ECLI:NL:HR:2005:AR8209
Hoge Raad
- Cassatie
- H.A.M. Aaftink
- A.M.J. van Buchem-Spapens
- W.A.M. van Schendel
- P. Neleman
- Rechtspraak.nl
Cassatieverzoek inzake de Nederlandse nationaliteit
Op 11 maart 2005 heeft de Hoge Raad der Nederlanden uitspraak gedaan in een cassatiezaak betreffende de Nederlandse nationaliteit. De zaak was aangespannen door een verzoekster die zich tot de rechtbank te 's-Gravenhage had gewend met het verzoek vast te stellen dat zij over de Nederlandse nationaliteit beschikt, op basis van artikel 17 van de Rijkswet op het Nederlanderschap. De verzoekster, vertegenwoordigd door advocaat mr. R.P. Dielbandhoesing, had haar verzoek ingediend op 12 september 2003. De Staat der Nederlanden, vertegenwoordigd door advocaat mr. H.A. Groen, heeft het verzoek bestreden. De rechtbank heeft op 22 januari 2004 het verzoek afgewezen, waarop de verzoekster in cassatie ging.

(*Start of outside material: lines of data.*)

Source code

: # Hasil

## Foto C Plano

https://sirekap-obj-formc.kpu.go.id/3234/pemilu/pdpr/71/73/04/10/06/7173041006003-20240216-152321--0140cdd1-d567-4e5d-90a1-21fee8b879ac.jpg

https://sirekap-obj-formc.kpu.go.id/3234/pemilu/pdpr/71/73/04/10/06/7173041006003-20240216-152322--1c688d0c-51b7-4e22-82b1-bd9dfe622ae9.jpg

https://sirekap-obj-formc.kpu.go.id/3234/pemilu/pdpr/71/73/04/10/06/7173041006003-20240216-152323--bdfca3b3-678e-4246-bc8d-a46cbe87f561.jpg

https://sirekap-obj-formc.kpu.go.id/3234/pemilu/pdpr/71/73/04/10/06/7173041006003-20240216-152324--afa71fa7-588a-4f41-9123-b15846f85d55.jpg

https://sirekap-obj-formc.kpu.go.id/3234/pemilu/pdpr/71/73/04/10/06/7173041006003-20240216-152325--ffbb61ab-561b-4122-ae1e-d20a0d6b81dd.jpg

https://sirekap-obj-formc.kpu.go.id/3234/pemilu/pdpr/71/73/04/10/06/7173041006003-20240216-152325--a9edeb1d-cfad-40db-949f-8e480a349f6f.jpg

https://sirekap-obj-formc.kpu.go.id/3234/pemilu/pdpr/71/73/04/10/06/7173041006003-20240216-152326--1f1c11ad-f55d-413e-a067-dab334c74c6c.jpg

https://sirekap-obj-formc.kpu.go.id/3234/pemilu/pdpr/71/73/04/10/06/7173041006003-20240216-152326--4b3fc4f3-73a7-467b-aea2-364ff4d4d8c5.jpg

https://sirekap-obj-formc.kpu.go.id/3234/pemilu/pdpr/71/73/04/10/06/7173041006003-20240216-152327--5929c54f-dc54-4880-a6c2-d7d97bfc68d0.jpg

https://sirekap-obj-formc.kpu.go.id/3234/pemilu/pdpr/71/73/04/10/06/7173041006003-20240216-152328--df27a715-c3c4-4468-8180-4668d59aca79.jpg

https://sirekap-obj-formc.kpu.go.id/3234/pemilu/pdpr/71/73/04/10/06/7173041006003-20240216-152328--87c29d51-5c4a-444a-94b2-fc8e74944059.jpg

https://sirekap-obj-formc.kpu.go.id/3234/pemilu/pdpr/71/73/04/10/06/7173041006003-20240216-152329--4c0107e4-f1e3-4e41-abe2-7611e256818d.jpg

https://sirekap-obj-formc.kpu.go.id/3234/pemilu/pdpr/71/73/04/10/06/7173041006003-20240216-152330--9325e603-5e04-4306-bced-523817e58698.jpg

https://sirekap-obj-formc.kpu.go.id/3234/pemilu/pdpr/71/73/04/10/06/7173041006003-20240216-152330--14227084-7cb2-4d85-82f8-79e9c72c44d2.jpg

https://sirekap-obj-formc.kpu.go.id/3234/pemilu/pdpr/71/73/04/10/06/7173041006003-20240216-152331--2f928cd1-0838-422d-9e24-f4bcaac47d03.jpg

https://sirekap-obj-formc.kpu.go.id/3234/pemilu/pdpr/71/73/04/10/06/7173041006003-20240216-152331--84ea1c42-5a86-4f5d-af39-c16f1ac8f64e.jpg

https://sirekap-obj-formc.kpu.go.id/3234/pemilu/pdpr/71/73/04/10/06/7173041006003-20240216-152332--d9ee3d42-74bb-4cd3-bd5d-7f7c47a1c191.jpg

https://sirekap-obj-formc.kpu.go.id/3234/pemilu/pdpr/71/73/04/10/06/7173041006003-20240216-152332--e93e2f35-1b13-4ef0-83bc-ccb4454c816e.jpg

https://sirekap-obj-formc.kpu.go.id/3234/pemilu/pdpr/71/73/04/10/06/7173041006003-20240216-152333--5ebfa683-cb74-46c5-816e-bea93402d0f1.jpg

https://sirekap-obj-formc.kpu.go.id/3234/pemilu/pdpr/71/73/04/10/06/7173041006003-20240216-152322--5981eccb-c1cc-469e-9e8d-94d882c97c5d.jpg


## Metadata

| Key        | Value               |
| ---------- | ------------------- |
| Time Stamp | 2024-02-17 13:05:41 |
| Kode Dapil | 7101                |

De Hoge Raad heeft de zaak beoordeeld en geconcludeerd dat de in de middelen aangevoerde klachten niet tot cassatie konden leiden. De Hoge Raad oordeelde dat er geen noodzaak was voor nadere motivering, aangezien de klachten niet leidden tot beantwoording van rechtsvragen die van belang zijn voor de rechtseenheid of de rechtsontwikkeling. De Hoge Raad heeft het beroep van de verzoekster verworpen, waarmee de beschikking van de rechtbank in stand bleef.
De uitspraak werd gedaan door de raadsheren H.A.M. Aaftink als voorzitter, A.M.J. van Buchem-Spapens en W.A.M. van Schendel, en werd openbaar uitgesproken door vice-president P. Neleman.